Tales of the time tell of cries, howls, and terrifying noises and it came to be seen as a place of evil. Spirits, monsters that were half-man and half-snake, and even the devil himself were said to have been seen there! No one dared venture there, not even the constabulary. The notoriety of the Castle of Vauvert lasted for more than a century and gave birth to the popular expression: "to go to the Devil Vauvert" (an equivalent of saying "to go to the ends of the earth").
13th Century
The Charterhouse of Vauvert
In the middle of the 13th century, King Louis IX (Saint Louis) was keen to attract religious orders to his city of Paris, and asked the Carthusians, whose rule he admired, to come and establish a monastery nearby. They accepted his call, intending to give the place a spiritual dimension with their presence.

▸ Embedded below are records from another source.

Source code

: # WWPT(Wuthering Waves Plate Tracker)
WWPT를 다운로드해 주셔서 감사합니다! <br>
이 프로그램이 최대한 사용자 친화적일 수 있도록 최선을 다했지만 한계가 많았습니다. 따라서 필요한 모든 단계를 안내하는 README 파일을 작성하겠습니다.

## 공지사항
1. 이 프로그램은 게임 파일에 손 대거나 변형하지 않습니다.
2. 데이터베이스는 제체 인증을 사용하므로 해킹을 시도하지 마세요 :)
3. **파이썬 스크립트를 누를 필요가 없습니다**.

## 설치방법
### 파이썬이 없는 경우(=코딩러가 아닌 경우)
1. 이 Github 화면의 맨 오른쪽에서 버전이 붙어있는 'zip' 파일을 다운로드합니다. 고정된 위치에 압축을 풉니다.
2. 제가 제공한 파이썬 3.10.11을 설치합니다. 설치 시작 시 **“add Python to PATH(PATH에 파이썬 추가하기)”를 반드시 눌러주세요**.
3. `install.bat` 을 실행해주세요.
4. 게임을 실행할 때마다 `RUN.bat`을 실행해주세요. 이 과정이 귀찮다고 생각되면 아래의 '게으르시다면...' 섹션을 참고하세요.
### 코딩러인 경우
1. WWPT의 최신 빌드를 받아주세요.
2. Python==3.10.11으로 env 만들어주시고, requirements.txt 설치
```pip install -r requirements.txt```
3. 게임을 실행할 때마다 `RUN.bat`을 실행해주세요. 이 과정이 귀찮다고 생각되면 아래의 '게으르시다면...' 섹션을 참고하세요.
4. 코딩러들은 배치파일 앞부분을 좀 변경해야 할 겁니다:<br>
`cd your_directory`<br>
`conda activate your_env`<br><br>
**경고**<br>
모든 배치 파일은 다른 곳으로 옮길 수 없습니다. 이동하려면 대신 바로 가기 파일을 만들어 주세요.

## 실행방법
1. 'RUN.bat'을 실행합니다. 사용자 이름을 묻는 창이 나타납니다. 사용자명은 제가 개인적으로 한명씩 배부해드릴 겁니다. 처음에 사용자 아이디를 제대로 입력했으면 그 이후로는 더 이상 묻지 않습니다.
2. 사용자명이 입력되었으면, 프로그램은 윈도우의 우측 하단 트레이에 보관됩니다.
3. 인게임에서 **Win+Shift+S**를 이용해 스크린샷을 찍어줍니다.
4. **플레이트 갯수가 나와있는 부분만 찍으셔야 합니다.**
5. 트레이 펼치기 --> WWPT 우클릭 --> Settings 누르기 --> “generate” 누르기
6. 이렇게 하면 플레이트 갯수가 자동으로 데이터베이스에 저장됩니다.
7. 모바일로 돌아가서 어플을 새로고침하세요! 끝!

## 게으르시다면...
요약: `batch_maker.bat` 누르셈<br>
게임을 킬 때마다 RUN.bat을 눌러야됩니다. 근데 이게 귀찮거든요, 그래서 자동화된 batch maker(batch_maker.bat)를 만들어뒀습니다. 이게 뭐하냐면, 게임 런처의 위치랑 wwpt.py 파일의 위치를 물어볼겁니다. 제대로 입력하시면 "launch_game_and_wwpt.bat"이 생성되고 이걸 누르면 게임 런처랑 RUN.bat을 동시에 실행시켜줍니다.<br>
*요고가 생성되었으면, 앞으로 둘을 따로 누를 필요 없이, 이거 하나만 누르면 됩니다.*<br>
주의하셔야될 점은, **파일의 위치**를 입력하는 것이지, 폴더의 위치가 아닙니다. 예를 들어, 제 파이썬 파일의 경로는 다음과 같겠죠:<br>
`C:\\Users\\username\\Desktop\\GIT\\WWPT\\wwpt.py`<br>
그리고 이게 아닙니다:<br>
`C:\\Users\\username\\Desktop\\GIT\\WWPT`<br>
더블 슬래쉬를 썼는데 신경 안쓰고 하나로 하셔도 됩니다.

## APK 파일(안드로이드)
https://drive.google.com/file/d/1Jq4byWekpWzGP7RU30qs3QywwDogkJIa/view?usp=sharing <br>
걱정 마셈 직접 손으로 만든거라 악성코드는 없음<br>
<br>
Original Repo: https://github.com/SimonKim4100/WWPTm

They arrived at Vauvert on 21 November 1257. The castle and its dependencies constituted a space of about nine arpents (over two hectares). Thanks to numerous acquisitions, the monks soon expanded their domain, and by the end of the century, the Carthusian enclosure covered a large area of about seventeen hectares.
17th Century
Marie de Médicis
Upon the death of Henry IV in 1610, his widow Marie de Médicis, aged 37, became the regent of the kingdom until the coming of age of Louis XIII, who was only eight and a half years old. The queen felt that her accommodation in the Louvre was inadequate and wanted a residence of her own. She decided to build an Italian palace to recapture the atmosphere of her native country.
She acquired the Petit Luxembourg in 1612. It was a simple townhouse with three wings owned by François, Duke of Piney-Luxembourg, a friend of the royal couple. Before she bought it, the queen would often come to enjoy the tranquility of the place with her young children. The Dauphin Louis enjoyed playing and hunting in the duke's garden.
18th Century
The Garden Changes Shape
The domain remained unchanged until the Luxembourg Palace was given as an appanage to the Count of Provence. To pay for the restoration of the Palace, the western end of the gardens on the Notre-Dame-des-Champs side was sold. About ten hectares were ceded in 1782 to create Rue de Luxembourg, later to become Rue Guynemer. The walkways that were sacrificed included the "Valley of Philosophers" where Rousseau, a guest in 1741 at the Hôtel Saint-Quentin on Rue Victor-Cousin, walked every morning while exercising his wayward memory on the eclogues of Virgil, as well as the evocatively named "Alley of Sighs."
19th Century
Baron Haussmann's Renovations
Haussmann's renovations were largely at the expense of the park which was initially reduced by the widening of Rue de Vaugirard and the creation of Boulevard Saint-Michel. In 1865, it was decided to limit the garden to the south by a street extending Rue de l'Abbé-de-l'Épée, and to parcel out the nursery and the botanical garden.
This decision provoked a public outcry at the time and led to petitions, one of which drew 12,000 signatures. The garden was thus established in its current shape.